NEW BEDFORD, Mass. — Text messages have been released in the case of a teenage girl who is facing involuntary manslaughter charges for urging her boyfriend to commit suicide, and staying with him on the phone until he went through with it.
Michelle Carter, 18, was officially charged in February in the death of her boyfriend, Conrad Roy III, also 18, who struggled with depression. He died by carbon monoxide poisoning after gassing himself in his pickup truck in the parking lot of the Fairhaven, Massachusetts Kmart.
“From at least July 6th through July 12th, 2014, Carter assisted Conrad’s suicide by counseling him to overcome his doubts, devising a plan to run a combustion engine within his truck in order to poison him with carbon monoxide, and by directing him to go back in his truck after he exited it, when he became frightened the plan was working,” an indictment against Carter reads.
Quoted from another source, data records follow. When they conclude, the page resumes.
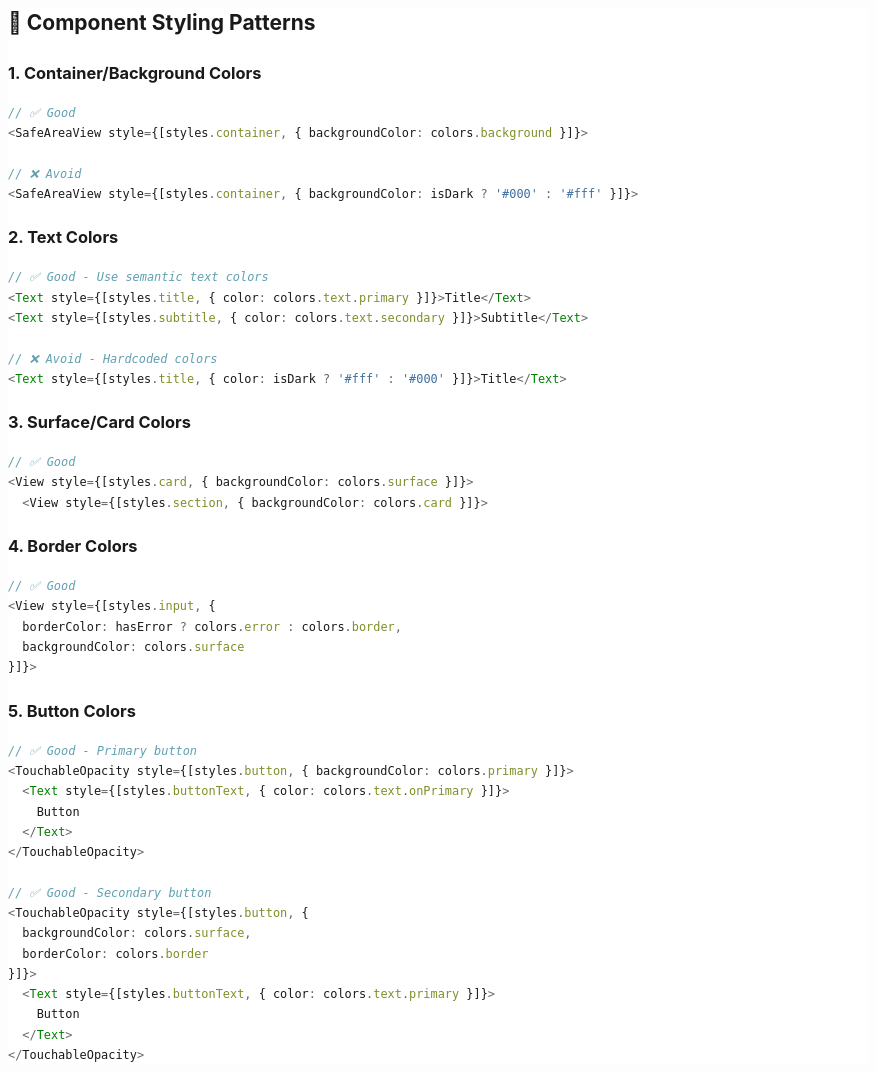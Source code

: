 ## 📱 Component Styling Patterns

### 1. Container/Background Colors

```typescript
// ✅ Good
<SafeAreaView style={[styles.container, { backgroundColor: colors.background }]}>

// ❌ Avoid
<SafeAreaView style={[styles.container, { backgroundColor: isDark ? '#000' : '#fff' }]}>
```

### 2. Text Colors

```typescript
// ✅ Good - Use semantic text colors
<Text style={[styles.title, { color: colors.text.primary }]}>Title</Text>
<Text style={[styles.subtitle, { color: colors.text.secondary }]}>Subtitle</Text>

// ❌ Avoid - Hardcoded colors
<Text style={[styles.title, { color: isDark ? '#fff' : '#000' }]}>Title</Text>
```

### 3. Surface/Card Colors

```typescript
// ✅ Good
<View style={[styles.card, { backgroundColor: colors.surface }]}>
  <View style={[styles.section, { backgroundColor: colors.card }]}>
```

### 4. Border Colors

```typescript
// ✅ Good
<View style={[styles.input, { 
  borderColor: hasError ? colors.error : colors.border,
  backgroundColor: colors.surface 
}]}>
```

### 5. Button Colors

```typescript
// ✅ Good - Primary button
<TouchableOpacity style={[styles.button, { backgroundColor: colors.primary }]}>
  <Text style={[styles.buttonText, { color: colors.text.onPrimary }]}>
    Button
  </Text>
</TouchableOpacity>

// ✅ Good - Secondary button
<TouchableOpacity style={[styles.button, { 
  backgroundColor: colors.surface,
  borderColor: colors.border 
}]}>
  <Text style={[styles.buttonText, { color: colors.text.primary }]}>
    Button
  </Text>
</TouchableOpacity>
```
Now, the text messages between the two have been released by the Bristol County District Attorney’s Office as Carter’s attorneys are seeking to have the manslaughter charge dropped.
“You can’t think about it. You just have to do it. You said you were gonna do it. Like I don’t get why you aren’t,” Carter wrote to Roy on July 12 of last year, according to court documents.
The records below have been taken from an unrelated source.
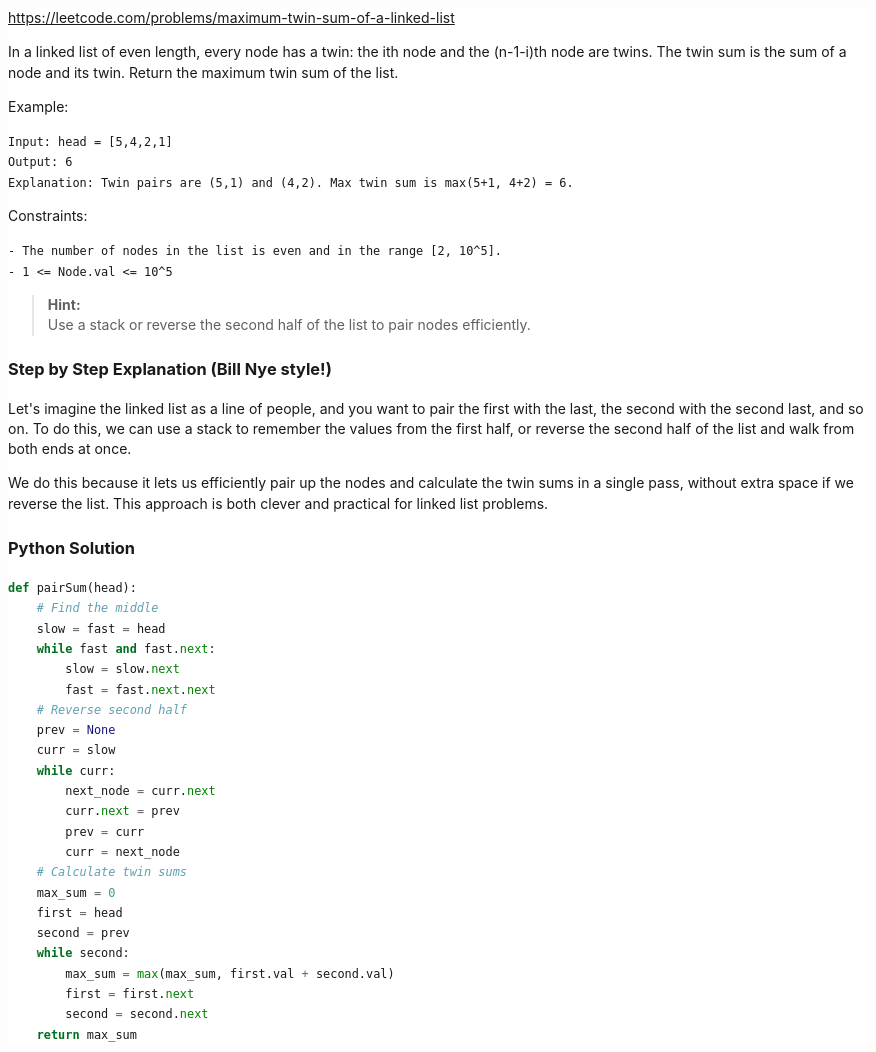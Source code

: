 https://leetcode.com/problems/maximum-twin-sum-of-a-linked-list

In a linked list of even length, every node has a twin: the ith node and the (n-1-i)th node are twins. The twin sum is the sum of a node and its twin. Return the maximum twin sum of the list.

Example:
```
Input: head = [5,4,2,1]
Output: 6
Explanation: Twin pairs are (5,1) and (4,2). Max twin sum is max(5+1, 4+2) = 6.
```

Constraints:
```
- The number of nodes in the list is even and in the range [2, 10^5].
- 1 <= Node.val <= 10^5
```

> **Hint:**  
> Use a stack or reverse the second half of the list to pair nodes efficiently.

### Step by Step Explanation (Bill Nye style!)

Let's imagine the linked list as a line of people, and you want to pair the first with the last, the second with the second last, and so on. To do this, we can use a stack to remember the values from the first half, or reverse the second half of the list and walk from both ends at once.

We do this because it lets us efficiently pair up the nodes and calculate the twin sums in a single pass, without extra space if we reverse the list. This approach is both clever and practical for linked list problems.

### Python Solution

```python
def pairSum(head):
    # Find the middle
    slow = fast = head
    while fast and fast.next:
        slow = slow.next
        fast = fast.next.next
    # Reverse second half
    prev = None
    curr = slow
    while curr:
        next_node = curr.next
        curr.next = prev
        prev = curr
        curr = next_node
    # Calculate twin sums
    max_sum = 0
    first = head
    second = prev
    while second:
        max_sum = max(max_sum, first.val + second.val)
        first = first.next
        second = second.next
    return max_sum
```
“The more you push it off, the more it will eat at you. You’re ready and prepared,” she egged him on. “All you have to do is turn the generator on and you will be free and happy. No more pushing it off. No more waiting.”
Roy, while agreeing to move forward, also expressed hesitancy, worrying about his family.
“I do want to, but I’m like freaking for my family I guess,” he texted. “I don’t know.”
“Conrad, I told you I’ll take care of them,” Carter responded. “Everyone will take care of them to make sure they won’t be alone and people will help them get through it. We talked about this and they will be okay and accept it. People who commit suicide don’t think this much. They just could do it.”
“I don’t want to kill anyone else with me,” Roy later stated, expressing concern about the possibility that others could be overcome when with the carbon monoxide they find his body. “When they open the door they won’t know. It’s odorless and colorless.”
“You’re over thinking,” Carter replied. “They will see the generator and realize you breathed in [carbon monoxide].”
Prosecutors state that the teen remained on the phone with Roy for 43 minutes and continued to urge him to take his life “or I’m going to get you help.” She later contacted his family and asked if they knew of his whereabouts. Roy’s parents soon filed a missing person report, and his body was discovered in the parking lot of the local Kmart.
Carter went on to organize a suicide prevention fundraiser in memory of Roy, but prosecutors note that she admitted her involvement to a friend via text, stating that Roy got out of his truck as he became frightened of death, and Carter urged him to go through with it.
“Like, I honestly could have stopped it,” she wrote, according to court documents. “I was the one on the phone with him, and he got out of the car because [the carbon monoxide] was working and he got scared. I [expletive] told him to get back in.”
Carter’s attorneys are seeking to have the involuntary manslaughter charge dropped, contending that she had also encouraged Roy to obtain help at a mental health facility. They allege that Roy had originally wanted Carter to die with him in a Romeo-Juliet pact and that she was “brainwashed” into helping him.
Carter is set to appear in court on October 2, at which time it will be decided whether or not the charge will be dropped.